The concent of total SCFAs in the Ctrl group was higher than that in the different oil feeding groups (Fig. 2). Except for the Ctrl group, acetic acid and propionic acid were the highest in FO group, followed by SL group, and the lowest in SBO feeding group. The concent of butyric acid was not statistically significant between the Ctrl and SBO groups (p > 0.05). The isobutyric acid concent of SBO was significantly lower than that of SL and FO groups (p < 0.01), and there was no difference between SL and FO groups (p > 0.05). There was no significant difference in valeric acid concent among Ctrl and SBO (p > 0.05). The content of isovalerate in Ctrl group was significantly different from that in SL, FO and SBO groups (p < 0.001), there was no significant difference in isovaleric acid concent among SL, FO and SBO (p > 0.05).

Fig. 2

SCFAs concent. A Acetic acid; B Propionic acid; C Butyric acid; D Isobutyric acid; E Valeric acid; F Isovaleric acid. The significance level was set at 0.05, ***p < 0.001, **p < 0.01, *p < 0.05

2.4 Cecal microbiota diversity2.4.1 Alpha diversity index analysis

The Observed species and Chao1 indices reflect the abundance of species, while the Shannon index and Simpson index reflect species diversity. As depicted in Fig. 3, the intestinal microbiota communities of FO and SBO groups exhibit higher values for both Observed species (Fig. 3A) and Chao1 (Fig. 3B) indices compared to the Ctrl group. Moreover, there were no significant differences in microbial diversity between SBO and FO groups, FO and SL groups. The Observed species and Chao1 indicated that the intestinal microbial communities in SBO and FO groups were significantly differ from those in the Ctrl group (p < 0.01). Furthermore, although there were no significant differences observed in the Shannon index (Fig. 3C) or Simpson index (Fig. 3D) among FO, SBO, and SL groups (p > 0.05), it is noteworthy that the Shannon index was highest in the SBO group followed by SL and FO groups, respectively, whereas the Simpson index was lowest in the SBO group followed by FO and SL.

Fig. 3

Alpha diversity index for each group. A Observed species; B Chao 1 index; C Shannon index; D Simpson index. The significance level was set at 0.05, ***p < 0.001, **p < 0.01, *p < 0.05

2.4.2 Beta diversity analysis2.4.2.1 Principal coordinate analysis (PCoA)
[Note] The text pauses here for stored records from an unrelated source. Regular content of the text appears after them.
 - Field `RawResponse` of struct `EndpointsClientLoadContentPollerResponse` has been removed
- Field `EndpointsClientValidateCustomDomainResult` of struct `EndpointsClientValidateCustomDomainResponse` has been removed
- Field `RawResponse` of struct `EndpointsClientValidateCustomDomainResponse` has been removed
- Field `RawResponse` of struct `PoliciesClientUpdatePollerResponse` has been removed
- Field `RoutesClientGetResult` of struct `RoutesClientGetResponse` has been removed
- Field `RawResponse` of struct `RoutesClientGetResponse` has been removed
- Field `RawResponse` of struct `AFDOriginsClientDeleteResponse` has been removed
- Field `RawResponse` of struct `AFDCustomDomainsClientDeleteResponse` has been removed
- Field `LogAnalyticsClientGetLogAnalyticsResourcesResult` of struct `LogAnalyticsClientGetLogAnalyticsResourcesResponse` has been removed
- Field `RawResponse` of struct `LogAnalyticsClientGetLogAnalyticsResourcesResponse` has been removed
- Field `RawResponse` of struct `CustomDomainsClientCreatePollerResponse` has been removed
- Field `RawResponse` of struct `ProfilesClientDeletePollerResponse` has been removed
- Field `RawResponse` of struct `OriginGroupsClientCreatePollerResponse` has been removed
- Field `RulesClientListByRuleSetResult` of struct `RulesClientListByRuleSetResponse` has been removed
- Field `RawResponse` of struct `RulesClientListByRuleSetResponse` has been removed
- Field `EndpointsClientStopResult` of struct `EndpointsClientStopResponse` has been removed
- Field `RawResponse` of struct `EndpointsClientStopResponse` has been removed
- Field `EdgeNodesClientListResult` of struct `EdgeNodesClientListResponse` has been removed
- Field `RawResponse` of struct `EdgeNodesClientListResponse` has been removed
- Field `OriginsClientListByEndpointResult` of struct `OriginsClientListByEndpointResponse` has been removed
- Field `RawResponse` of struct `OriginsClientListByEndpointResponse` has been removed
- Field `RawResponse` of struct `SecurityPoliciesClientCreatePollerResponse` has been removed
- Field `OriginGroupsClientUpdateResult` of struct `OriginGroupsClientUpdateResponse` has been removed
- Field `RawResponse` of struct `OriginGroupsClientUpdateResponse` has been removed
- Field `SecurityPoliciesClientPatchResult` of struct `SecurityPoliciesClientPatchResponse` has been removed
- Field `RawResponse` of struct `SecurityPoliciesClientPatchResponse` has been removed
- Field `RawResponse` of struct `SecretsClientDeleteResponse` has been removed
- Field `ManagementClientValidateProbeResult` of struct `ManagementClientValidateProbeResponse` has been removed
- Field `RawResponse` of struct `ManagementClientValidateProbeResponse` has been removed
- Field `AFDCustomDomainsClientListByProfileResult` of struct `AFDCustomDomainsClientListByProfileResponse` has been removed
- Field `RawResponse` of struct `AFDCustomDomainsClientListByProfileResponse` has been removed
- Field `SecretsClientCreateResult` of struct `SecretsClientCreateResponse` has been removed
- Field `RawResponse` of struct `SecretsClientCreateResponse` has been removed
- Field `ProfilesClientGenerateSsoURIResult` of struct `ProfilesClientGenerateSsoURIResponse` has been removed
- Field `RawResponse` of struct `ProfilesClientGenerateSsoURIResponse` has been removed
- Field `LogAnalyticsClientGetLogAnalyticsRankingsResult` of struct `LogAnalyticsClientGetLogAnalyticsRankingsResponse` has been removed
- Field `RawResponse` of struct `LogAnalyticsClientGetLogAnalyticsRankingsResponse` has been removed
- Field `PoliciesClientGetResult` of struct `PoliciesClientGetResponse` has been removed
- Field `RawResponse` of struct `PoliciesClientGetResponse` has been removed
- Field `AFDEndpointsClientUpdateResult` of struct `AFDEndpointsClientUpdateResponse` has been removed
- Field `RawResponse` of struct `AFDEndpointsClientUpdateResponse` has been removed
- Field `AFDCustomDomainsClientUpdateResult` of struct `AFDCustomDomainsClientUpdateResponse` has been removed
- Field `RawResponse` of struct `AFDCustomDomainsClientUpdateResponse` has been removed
The weighted Unifrac algorithm was used in this study to comprehensively consider both species presence and abundance. Abundance was then weighted to calculate the distance between samples, allowing for observation of population differences between different samples or populations. As shown in Fig. 4A, the first principal component contributed 14.67% to the difference between samples, while the second principal component contributed 11.72%. The results showed that different dietary lipids altered the intestinal microbiota of SD rats, which was significantly different from that of the Ctrl group. The intestinal microbiota of the groups treated with different dietary lipids and the Ctrl group were distinctively separated. Moreover, in terms of spatial distribution, the SL processing group exhibited closer similarity to the Ctrl group.

Fig. 4

A Weighted Unifrac algorithm PCoA analysis; B Weighted Unifrac algorithm NMDS analysis

2.4.2.2 Nonmetric multidimensional scaling (NMDS) analysis

The results of weighted Unifrac nonmetric scaling show that each point in the figure represents a sample, while different colors of the points were used to represent groups of samples. The closer the distribution of points, the more similar the samples were represented. There was significant clustering of microbial communities among different groups. The results indicated significant differences between the Ctrl group and the FO, SBO and SL treated bacterial communities (Fig. 4B).

2.4.2.3 Heatmap analysis

A heatmap was generated using a distance algorithm and the R language tool (Additional file 1: Fig. S1). The similar samples were clustered closer together in the tree, which reflectd the similarity and difference in species composition at the genus level for all samples. The color represented the abundance of species, with a gradient from blue to red indicating increasing abundance.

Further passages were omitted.